Task to complete:
Write out every entry word for word.
--------------------------------
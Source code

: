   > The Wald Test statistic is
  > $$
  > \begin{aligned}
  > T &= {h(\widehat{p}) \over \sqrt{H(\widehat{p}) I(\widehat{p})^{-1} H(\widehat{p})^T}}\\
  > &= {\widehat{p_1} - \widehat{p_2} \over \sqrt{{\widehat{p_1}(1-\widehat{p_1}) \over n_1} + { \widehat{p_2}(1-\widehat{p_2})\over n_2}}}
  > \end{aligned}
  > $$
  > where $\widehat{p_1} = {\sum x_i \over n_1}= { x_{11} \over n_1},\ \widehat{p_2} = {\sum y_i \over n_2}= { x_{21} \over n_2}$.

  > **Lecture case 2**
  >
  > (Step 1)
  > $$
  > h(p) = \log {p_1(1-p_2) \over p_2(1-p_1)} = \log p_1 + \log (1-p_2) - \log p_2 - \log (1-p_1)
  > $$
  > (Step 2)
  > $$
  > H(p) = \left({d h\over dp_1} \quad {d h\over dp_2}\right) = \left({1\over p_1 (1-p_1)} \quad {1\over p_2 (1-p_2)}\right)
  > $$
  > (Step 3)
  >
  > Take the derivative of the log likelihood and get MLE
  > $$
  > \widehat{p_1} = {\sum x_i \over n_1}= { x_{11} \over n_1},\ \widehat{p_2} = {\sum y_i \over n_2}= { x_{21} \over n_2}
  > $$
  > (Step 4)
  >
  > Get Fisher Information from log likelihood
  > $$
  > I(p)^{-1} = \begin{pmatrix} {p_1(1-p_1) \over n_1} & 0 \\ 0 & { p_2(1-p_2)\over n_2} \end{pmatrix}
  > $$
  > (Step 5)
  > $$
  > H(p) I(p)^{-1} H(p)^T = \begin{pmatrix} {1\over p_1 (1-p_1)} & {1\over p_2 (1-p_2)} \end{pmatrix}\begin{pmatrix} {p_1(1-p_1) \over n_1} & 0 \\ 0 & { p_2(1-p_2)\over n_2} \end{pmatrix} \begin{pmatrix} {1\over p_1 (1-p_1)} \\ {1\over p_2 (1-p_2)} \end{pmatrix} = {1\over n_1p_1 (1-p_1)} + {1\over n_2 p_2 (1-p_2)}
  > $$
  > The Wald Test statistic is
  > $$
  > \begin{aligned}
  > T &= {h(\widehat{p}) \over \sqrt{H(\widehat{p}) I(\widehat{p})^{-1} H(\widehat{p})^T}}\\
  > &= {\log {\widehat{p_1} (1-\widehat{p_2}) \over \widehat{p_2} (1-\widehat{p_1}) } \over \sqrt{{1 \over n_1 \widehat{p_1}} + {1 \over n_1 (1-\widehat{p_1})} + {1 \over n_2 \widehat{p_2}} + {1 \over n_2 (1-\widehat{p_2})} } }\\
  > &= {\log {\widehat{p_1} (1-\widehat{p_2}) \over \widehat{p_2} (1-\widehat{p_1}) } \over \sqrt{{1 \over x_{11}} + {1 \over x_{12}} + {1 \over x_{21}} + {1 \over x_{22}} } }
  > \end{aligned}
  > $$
--------------------------------
Output below:
Source code

:   > The Wald Test statistic is
  > $$
  > \begin{aligned}
  > T &= {h(\widehat{p}) \over \sqrt{H(\widehat{p}) I(\widehat{p})^{-1} H(\widehat{p})^T}}\\
  > &= {\widehat{p_1} - \widehat{p_2} \over \sqrt{{\widehat{p_1}(1-\widehat{p_1}) \over n_1} + { \widehat{p_2}(1-\widehat{p_2})\over n_2}}}
  > \end{aligned}
  > $$
  > where $\widehat{p_1} = {\sum x_i \over n_1}= { x_{11} \over n_1},\ \widehat{p_2} = {\sum y_i \over n_2}= { x_{21} \over n_2}$.

  > **Lecture case 2**
  >
  > (Step 1)
  > $$
  > h(p) = \log {p_1(1-p_2) \over p_2(1-p_1)} = \log p_1 + \log (1-p_2) - \log p_2 - \log (1-p_1)
  > $$
  > (Step 2)
  > $$
  > H(p) = \left({d h\over dp_1} \quad {d h\over dp_2}\right) = \left({1\over p_1 (1-p_1)} \quad {1\over p_2 (1-p_2)}\right)
  > $$
  > (Step 3)
  >
  > Take the derivative of the log likelihood and get MLE
  > $$
  > \widehat{p_1} = {\sum x_i \over n_1}= { x_{11} \over n_1},\ \widehat{p_2} = {\sum y_i \over n_2}= { x_{21} \over n_2}
  > $$
  > (Step 4)
  >
  > Get Fisher Information from log likelihood
  > $$
  > I(p)^{-1} = \begin{pmatrix} {p_1(1-p_1) \over n_1} & 0 \\ 0 & { p_2(1-p_2)\over n_2} \end{pmatrix}
  > $$
  > (Step 5)
  > $$
  > H(p) I(p)^{-1} H(p)^T = \begin{pmatrix} {1\over p_1 (1-p_1)} & {1\over p_2 (1-p_2)} \end{pmatrix}\begin{pmatrix} {p_1(1-p_1) \over n_1} & 0 \\ 0 & { p_2(1-p_2)\over n_2} \end{pmatrix} \begin{pmatrix} {1\over p_1 (1-p_1)} \\ {1\over p_2 (1-p_2)} \end{pmatrix} = {1\over n_1p_1 (1-p_1)} + {1\over n_2 p_2 (1-p_2)}
  > $$
  > The Wald Test statistic is
  > $$
  > \begin{aligned}
  > T &= {h(\widehat{p}) \over \sqrt{H(\widehat{p}) I(\widehat{p})^{-1} H(\widehat{p})^T}}\\
  > &= {\log {\widehat{p_1} (1-\widehat{p_2}) \over \widehat{p_2} (1-\widehat{p_1}) } \over \sqrt{{1 \over n_1 \widehat{p_1}} + {1 \over n_1 (1-\widehat{p_1})} + {1 \over n_2 \widehat{p_2}} + {1 \over n_2 (1-\widehat{p_2})} } }\\
  > &= {\log {\widehat{p_1} (1-\widehat{p_2}) \over \widehat{p_2} (1-\widehat{p_1}) } \over \sqrt{{1 \over x_{11}} + {1 \over x_{12}} + {1 \over x_{21}} + {1 \over x_{22}} } }
  > \end{aligned}
  > $$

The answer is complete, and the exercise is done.